**Work order**
Set down exactly the entries below, beginning at their first line and ending at the line with "After extensive research".

[Dataset entries]
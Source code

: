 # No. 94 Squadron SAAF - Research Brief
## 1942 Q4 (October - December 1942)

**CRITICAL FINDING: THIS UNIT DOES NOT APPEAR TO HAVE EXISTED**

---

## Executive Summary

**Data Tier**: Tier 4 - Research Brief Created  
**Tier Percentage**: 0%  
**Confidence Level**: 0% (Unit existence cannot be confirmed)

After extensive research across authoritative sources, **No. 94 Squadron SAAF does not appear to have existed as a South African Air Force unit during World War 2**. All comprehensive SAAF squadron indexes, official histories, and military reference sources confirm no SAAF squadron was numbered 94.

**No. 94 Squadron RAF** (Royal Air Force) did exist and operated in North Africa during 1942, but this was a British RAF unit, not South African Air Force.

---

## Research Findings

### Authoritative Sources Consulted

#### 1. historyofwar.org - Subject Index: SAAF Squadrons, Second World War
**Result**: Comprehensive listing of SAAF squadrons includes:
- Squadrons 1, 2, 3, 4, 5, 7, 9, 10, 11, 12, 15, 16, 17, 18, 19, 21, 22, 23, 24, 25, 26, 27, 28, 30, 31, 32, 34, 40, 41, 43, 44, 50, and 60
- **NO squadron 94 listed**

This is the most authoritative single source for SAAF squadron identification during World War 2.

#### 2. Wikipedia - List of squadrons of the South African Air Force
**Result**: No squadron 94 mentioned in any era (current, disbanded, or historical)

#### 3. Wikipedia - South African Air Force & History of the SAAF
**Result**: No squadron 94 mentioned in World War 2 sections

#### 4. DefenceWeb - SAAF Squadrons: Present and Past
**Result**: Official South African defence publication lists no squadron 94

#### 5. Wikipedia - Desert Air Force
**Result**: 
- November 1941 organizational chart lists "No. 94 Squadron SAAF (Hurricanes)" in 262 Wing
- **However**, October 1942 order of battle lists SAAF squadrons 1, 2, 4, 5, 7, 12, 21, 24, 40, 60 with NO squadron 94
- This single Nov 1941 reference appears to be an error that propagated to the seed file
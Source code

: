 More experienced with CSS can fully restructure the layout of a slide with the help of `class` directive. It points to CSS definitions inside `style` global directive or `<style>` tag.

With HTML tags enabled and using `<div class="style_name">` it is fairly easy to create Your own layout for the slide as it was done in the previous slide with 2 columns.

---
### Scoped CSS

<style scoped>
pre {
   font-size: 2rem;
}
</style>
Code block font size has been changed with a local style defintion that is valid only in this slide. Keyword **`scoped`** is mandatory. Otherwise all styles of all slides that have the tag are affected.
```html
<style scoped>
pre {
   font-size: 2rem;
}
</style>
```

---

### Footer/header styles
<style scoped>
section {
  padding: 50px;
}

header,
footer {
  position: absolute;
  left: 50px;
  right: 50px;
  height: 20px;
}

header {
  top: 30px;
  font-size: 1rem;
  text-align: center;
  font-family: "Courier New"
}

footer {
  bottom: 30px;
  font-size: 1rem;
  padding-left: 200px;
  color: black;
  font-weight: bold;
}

**Exercise output**
Source code

: # No. 94 Squadron SAAF - Research Brief
## 1942 Q4 (October - December 1942)

**CRITICAL FINDING: THIS UNIT DOES NOT APPEAR TO HAVE EXISTED**

---

## Executive Summary

**Data Tier**: Tier 4 - Research Brief Created  
**Tier Percentage**: 0%  
**Confidence Level**: 0% (Unit existence cannot be confirmed)

After extensive research across authoritative sources, **No. 94 Squadron SAAF does not appear to have existed as a South African Air Force unit during World War 2**. All comprehensive SAAF squadron indexes, official histories, and military reference sources confirm no SAAF squadron was numbered 94.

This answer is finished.